Exercise goal:
Return each line of the entries that holds the string "عليه".

+-------+

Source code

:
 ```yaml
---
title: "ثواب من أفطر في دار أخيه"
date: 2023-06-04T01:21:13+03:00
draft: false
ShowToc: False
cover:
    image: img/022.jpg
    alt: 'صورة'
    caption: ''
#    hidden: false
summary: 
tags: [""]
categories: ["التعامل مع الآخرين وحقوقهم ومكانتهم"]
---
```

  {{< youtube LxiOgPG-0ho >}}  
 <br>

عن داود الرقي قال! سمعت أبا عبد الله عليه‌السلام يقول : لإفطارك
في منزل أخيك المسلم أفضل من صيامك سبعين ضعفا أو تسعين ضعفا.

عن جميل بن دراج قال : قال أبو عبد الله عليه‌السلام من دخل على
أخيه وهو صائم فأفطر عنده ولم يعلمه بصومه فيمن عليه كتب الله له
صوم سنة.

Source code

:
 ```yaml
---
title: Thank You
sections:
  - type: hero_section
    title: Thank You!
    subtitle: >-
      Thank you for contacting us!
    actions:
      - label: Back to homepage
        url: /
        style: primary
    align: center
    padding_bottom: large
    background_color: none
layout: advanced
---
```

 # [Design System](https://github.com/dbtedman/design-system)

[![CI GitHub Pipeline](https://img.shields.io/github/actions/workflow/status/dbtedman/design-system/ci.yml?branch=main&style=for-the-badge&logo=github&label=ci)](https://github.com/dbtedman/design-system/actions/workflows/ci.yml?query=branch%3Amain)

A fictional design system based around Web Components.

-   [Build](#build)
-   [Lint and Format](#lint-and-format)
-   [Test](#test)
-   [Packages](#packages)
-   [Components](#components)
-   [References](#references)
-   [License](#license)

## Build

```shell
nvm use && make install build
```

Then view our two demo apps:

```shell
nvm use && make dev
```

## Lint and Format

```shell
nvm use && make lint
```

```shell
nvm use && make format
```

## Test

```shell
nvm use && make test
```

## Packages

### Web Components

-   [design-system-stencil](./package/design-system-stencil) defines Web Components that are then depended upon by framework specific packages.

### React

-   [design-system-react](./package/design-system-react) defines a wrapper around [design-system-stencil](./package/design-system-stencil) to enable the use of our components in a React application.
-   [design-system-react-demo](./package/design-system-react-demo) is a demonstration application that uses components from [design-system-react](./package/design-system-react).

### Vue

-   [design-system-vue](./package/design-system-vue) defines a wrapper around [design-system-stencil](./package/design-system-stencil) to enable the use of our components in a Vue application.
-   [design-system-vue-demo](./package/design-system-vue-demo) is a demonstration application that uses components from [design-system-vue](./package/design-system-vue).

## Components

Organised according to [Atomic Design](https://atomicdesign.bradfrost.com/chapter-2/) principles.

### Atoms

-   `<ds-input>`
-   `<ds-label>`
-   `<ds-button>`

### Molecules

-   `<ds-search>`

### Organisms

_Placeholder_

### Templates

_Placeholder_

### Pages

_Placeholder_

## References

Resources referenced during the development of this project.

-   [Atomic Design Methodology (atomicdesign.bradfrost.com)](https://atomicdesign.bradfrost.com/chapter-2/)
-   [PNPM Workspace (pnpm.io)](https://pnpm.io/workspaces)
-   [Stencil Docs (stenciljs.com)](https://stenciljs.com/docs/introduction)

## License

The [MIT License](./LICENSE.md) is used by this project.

+-------+

Output for this exercise:
عن داود الرقي قال! سمعت أبا عبد الله عليه‌السلام يقول : لإفطارك
عن جميل بن دراج قال : قال أبو عبد الله عليه‌السلام من دخل على
أخيه وهو صائم فأفطر عنده ولم يعلمه بصومه فيمن عليه كتب الله له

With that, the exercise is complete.